| Problem requirements |
A line counts if it contains the word "that" at least once. State how many such lines the records contain, giving the number alone.

****

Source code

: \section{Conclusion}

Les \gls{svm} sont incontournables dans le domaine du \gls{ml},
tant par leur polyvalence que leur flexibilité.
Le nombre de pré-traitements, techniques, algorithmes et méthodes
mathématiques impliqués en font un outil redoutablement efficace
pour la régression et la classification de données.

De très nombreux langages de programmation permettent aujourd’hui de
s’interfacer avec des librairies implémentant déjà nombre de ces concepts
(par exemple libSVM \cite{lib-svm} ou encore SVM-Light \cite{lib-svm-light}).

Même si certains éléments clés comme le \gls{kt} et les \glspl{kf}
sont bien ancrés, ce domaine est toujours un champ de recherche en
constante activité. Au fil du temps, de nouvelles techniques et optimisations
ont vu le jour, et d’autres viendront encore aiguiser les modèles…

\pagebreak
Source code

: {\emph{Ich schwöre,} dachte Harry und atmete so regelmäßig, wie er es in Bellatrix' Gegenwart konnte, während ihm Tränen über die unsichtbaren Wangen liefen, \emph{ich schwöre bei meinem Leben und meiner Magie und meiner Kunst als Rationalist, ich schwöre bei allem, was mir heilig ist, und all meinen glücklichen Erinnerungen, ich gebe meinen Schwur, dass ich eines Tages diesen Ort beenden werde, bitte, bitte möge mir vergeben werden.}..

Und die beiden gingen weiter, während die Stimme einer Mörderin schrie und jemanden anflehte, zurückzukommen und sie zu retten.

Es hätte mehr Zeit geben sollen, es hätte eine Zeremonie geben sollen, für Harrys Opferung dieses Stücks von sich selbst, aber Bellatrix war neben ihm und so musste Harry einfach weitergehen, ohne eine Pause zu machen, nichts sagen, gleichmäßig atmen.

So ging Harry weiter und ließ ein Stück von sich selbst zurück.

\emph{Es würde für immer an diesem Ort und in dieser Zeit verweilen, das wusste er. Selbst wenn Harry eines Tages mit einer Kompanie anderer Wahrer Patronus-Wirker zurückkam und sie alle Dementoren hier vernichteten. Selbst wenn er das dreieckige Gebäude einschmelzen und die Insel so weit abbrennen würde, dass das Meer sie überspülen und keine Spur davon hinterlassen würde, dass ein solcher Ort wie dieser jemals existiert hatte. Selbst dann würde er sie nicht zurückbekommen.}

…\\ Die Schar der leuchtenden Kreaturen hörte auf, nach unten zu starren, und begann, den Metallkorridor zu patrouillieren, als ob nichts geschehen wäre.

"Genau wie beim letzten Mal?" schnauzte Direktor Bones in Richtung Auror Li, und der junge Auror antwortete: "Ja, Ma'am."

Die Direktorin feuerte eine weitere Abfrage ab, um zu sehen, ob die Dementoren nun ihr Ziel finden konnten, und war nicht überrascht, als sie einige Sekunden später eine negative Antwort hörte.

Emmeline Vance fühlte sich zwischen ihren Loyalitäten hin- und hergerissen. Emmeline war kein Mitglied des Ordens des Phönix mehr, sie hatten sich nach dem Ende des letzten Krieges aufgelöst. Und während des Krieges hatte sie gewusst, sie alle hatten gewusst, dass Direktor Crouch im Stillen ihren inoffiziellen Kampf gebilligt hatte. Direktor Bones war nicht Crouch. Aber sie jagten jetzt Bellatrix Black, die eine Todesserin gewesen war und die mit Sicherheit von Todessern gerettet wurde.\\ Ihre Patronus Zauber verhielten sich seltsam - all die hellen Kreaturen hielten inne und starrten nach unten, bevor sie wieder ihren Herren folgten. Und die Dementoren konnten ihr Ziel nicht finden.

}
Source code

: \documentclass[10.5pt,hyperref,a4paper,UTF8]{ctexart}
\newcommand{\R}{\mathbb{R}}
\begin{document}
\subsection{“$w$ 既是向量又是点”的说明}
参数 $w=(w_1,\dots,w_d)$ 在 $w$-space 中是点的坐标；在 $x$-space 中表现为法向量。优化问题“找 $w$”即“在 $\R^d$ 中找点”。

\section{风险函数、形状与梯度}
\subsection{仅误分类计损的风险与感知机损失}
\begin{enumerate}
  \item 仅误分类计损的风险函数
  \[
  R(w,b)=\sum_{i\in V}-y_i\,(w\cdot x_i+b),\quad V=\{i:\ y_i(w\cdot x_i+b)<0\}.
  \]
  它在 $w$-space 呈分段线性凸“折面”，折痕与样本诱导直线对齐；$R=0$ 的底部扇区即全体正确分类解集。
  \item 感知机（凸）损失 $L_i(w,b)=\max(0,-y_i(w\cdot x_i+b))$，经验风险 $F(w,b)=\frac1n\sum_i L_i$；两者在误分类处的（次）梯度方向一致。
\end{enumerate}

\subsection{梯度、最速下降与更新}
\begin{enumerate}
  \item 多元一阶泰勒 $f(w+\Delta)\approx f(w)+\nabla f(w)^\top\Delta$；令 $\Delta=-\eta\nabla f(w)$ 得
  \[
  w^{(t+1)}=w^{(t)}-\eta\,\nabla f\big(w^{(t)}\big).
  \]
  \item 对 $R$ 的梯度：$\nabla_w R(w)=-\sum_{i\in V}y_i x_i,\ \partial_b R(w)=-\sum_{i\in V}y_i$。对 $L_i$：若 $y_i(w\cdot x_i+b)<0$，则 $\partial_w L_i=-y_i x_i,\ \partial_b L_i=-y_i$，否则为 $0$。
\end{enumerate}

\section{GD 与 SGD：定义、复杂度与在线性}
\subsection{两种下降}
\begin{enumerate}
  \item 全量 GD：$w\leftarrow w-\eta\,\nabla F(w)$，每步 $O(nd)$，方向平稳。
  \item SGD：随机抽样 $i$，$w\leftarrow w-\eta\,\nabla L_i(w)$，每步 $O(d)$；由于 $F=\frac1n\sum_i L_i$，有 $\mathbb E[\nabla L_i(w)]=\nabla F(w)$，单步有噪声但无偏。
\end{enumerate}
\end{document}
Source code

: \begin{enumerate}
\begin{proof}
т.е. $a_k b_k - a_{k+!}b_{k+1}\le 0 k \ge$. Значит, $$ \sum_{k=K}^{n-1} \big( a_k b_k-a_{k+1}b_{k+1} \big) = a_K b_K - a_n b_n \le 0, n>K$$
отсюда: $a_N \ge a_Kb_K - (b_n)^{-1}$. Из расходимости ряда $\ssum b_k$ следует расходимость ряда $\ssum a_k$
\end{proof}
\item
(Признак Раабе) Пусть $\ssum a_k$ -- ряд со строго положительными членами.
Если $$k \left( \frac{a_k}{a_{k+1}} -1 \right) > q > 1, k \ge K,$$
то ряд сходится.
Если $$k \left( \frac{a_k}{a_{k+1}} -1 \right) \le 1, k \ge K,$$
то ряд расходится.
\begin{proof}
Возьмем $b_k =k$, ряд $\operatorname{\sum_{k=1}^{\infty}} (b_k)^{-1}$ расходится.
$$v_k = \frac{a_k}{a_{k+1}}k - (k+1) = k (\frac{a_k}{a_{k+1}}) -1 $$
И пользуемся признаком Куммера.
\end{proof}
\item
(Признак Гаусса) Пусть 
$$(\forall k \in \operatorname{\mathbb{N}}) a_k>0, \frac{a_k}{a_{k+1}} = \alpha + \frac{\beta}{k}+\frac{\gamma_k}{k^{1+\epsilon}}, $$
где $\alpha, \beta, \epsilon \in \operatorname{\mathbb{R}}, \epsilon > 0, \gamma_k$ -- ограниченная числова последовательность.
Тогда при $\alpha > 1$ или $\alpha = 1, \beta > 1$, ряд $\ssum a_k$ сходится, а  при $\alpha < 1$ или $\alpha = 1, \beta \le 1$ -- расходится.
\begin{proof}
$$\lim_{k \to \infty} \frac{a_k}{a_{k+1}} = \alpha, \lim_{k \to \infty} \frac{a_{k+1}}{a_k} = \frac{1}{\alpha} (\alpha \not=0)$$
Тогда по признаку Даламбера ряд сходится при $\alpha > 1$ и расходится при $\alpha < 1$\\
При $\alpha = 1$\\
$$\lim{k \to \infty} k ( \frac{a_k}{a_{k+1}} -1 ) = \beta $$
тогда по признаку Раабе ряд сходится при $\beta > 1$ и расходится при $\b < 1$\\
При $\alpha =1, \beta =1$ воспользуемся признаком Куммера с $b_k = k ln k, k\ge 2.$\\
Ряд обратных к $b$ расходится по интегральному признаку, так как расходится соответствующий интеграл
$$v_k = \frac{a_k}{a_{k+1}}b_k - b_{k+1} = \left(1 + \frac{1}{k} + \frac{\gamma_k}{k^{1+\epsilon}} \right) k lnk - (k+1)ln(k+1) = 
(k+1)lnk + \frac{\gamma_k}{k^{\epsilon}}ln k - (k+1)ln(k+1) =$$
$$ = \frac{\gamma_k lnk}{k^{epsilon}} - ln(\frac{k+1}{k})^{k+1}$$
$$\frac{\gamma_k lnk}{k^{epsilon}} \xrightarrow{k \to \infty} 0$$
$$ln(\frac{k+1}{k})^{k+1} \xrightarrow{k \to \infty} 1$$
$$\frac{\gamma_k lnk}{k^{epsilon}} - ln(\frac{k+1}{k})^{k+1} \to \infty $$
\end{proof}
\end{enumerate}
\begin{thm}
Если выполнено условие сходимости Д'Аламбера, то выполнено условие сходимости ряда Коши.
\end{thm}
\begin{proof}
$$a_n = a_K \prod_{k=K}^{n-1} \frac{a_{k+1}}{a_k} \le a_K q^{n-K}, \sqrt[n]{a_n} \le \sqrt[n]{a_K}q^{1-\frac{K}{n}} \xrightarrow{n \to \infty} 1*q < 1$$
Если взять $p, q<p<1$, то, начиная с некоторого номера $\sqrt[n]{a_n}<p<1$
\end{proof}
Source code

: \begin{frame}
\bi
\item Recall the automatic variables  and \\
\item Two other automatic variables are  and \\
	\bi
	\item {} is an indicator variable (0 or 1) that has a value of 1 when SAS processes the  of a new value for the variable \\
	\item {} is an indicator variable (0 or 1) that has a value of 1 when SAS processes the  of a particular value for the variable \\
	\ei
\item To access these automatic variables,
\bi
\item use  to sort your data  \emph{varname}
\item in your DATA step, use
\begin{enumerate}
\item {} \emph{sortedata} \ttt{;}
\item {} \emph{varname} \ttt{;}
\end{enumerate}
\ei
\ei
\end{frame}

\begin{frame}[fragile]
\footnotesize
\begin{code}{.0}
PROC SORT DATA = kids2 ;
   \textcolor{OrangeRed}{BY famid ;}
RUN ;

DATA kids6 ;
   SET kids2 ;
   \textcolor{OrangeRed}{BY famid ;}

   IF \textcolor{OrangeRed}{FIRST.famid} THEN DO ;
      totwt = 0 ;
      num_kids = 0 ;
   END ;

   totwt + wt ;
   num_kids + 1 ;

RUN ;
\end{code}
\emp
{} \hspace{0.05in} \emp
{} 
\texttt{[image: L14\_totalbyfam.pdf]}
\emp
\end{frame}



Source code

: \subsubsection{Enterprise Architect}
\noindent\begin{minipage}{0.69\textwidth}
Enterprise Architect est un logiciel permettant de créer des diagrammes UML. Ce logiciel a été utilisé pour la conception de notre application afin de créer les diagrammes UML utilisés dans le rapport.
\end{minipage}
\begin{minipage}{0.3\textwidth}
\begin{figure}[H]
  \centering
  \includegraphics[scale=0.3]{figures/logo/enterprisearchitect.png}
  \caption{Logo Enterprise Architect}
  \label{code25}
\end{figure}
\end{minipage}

****

| Written solution |
2